Het Richtlijnvoorstel is ingegeven door het feit dat producenten en dienstverleners worden geconfronteerd met uiteenlopende en vaak tegenstrijdige nationale toegankelijkheidseisen voor producten en diensten, waardoor zij niet optimaal kunnen profiteren van het potentieel van de interne markt. De Commissie ziet het Richtlijnvoorstel tevens als een invulling van de verplichtingen op het gebied van toegankelijkheid uit hoofde van het Verdrag van de Verenigde Naties inzake de rechten van personen met een handicap (UNCRPD). De voorgestelde richtlijn moet leiden tot geharmoniseerde normen die bijdragen aan een beter functioneren van de interne markt. Daarnaast moet het belemmeringen wegnemen in de toegang tot in producten en diensten, waardoor personen met een beperking zelfstandig kunnen participeren, al naar gelang hun mogelijkheden.

Inzet Nederland

Nederland zal de voortgangrapportage aanhoren.

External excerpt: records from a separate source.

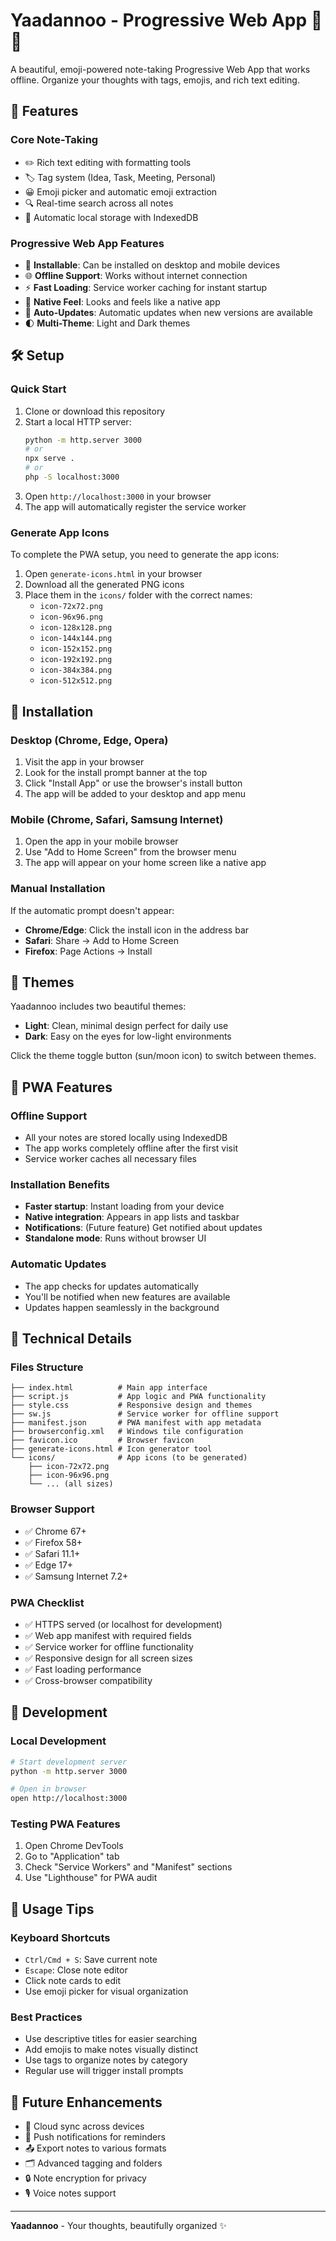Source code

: # Yaadannoo - Progressive Web App 📱✨

A beautiful, emoji-powered note-taking Progressive Web App that works offline. Organize your thoughts with tags, emojis, and rich text editing.

## 🚀 Features

### Core Note-Taking
- ✏️ Rich text editing with formatting tools
- 🏷️ Tag system (Idea, Task, Meeting, Personal)
- 😀 Emoji picker and automatic emoji extraction
- 🔍 Real-time search across all notes
- 💾 Automatic local storage with IndexedDB

### Progressive Web App Features
- 📱 **Installable**: Can be installed on desktop and mobile devices
- 🌐 **Offline Support**: Works without internet connection
- ⚡ **Fast Loading**: Service worker caching for instant startup
- 🎨 **Native Feel**: Looks and feels like a native app
- 🔄 **Auto-Updates**: Automatic updates when new versions are available
- 🌓 **Multi-Theme**: Light and Dark themes

## 🛠️ Setup

### Quick Start
1. Clone or download this repository
2. Start a local HTTP server:
   ```bash
   python -m http.server 3000
   # or
   npx serve .
   # or
   php -S localhost:3000
   ```
3. Open `http://localhost:3000` in your browser
4. The app will automatically register the service worker

### Generate App Icons
To complete the PWA setup, you need to generate the app icons:

1. Open `generate-icons.html` in your browser
2. Download all the generated PNG icons
3. Place them in the `icons/` folder with the correct names:
   - `icon-72x72.png`
   - `icon-96x96.png`
   - `icon-128x128.png`
   - `icon-144x144.png`
   - `icon-152x152.png`
   - `icon-192x192.png`
   - `icon-384x384.png`
   - `icon-512x512.png`

## 📱 Installation

### Desktop (Chrome, Edge, Opera)
1. Visit the app in your browser
2. Look for the install prompt banner at the top
3. Click "Install App" or use the browser's install button
4. The app will be added to your desktop and app menu

### Mobile (Chrome, Safari, Samsung Internet)
1. Open the app in your mobile browser
2. Use "Add to Home Screen" from the browser menu
3. The app will appear on your home screen like a native app

### Manual Installation
If the automatic prompt doesn't appear:
- **Chrome/Edge**: Click the install icon in the address bar
- **Safari**: Share → Add to Home Screen
- **Firefox**: Page Actions → Install

## 🎨 Themes

Yaadannoo includes two beautiful themes:
- **Light**: Clean, minimal design perfect for daily use
- **Dark**: Easy on the eyes for low-light environments

Click the theme toggle button (sun/moon icon) to switch between themes.

## 📱 PWA Features

### Offline Support
- All your notes are stored locally using IndexedDB
- The app works completely offline after the first visit
- Service worker caches all necessary files

### Installation Benefits
- **Faster startup**: Instant loading from your device
- **Native integration**: Appears in app lists and taskbar
- **Notifications**: (Future feature) Get notified about updates
- **Standalone mode**: Runs without browser UI

### Automatic Updates
- The app checks for updates automatically
- You'll be notified when new features are available
- Updates happen seamlessly in the background

## 🔧 Technical Details

### Files Structure
```
├── index.html          # Main app interface
├── script.js           # App logic and PWA functionality
├── style.css           # Responsive design and themes
├── sw.js               # Service worker for offline support
├── manifest.json       # PWA manifest with app metadata
├── browserconfig.xml   # Windows tile configuration
├── favicon.ico         # Browser favicon
├── generate-icons.html # Icon generator tool
└── icons/              # App icons (to be generated)
    ├── icon-72x72.png
    ├── icon-96x96.png
    └── ... (all sizes)
```

### Browser Support
- ✅ Chrome 67+
- ✅ Firefox 58+
- ✅ Safari 11.1+
- ✅ Edge 17+
- ✅ Samsung Internet 7.2+

### PWA Checklist
- ✅ HTTPS served (or localhost for development)
- ✅ Web app manifest with required fields
- ✅ Service worker for offline functionality
- ✅ Responsive design for all screen sizes
- ✅ Fast loading performance
- ✅ Cross-browser compatibility

## 🚀 Development

### Local Development
```bash
# Start development server
python -m http.server 3000

# Open in browser
open http://localhost:3000
```

### Testing PWA Features
1. Open Chrome DevTools
2. Go to "Application" tab
3. Check "Service Workers" and "Manifest" sections
4. Use "Lighthouse" for PWA audit

## 🎯 Usage Tips

### Keyboard Shortcuts
- `Ctrl/Cmd + S`: Save current note
- `Escape`: Close note editor
- Click note cards to edit
- Use emoji picker for visual organization

### Best Practices
- Use descriptive titles for easier searching
- Add emojis to make notes visually distinct
- Use tags to organize notes by category
- Regular use will trigger install prompts

## 🔮 Future Enhancements

- 🔄 Cloud sync across devices
- 🔔 Push notifications for reminders
- 📤 Export notes to various formats
- 🗂️ Advanced tagging and folders
- 🔒 Note encryption for privacy
- 🎙️ Voice notes support

---

**Yaadannoo** - Your thoughts, beautifully organized ✨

Het kabinet onderschrijft in beginsel de doelstellingen van het voorstel maar plaatst er wel enige kanttekeningen bij. Zo is er behoefte aan meer informatie over de kosten van het voorstel voor burgers, overheden, bedrijven en instellingen voordat een definitieve Nederlandse positie kan worden bepaald. Het Ministerie van VWS heeft daarom een vooronderzoek naar de haalbaarheid van een maatschappelijke kosten en baten analyse uitgezet. Dit onderzoek is eind mei 2017 afgerond. Momenteel bestudeert VWS de resultaten hiervan. VWS zal op korte termijn het onderzoeksrapport en een reactie hierop aan de Kamer sturen.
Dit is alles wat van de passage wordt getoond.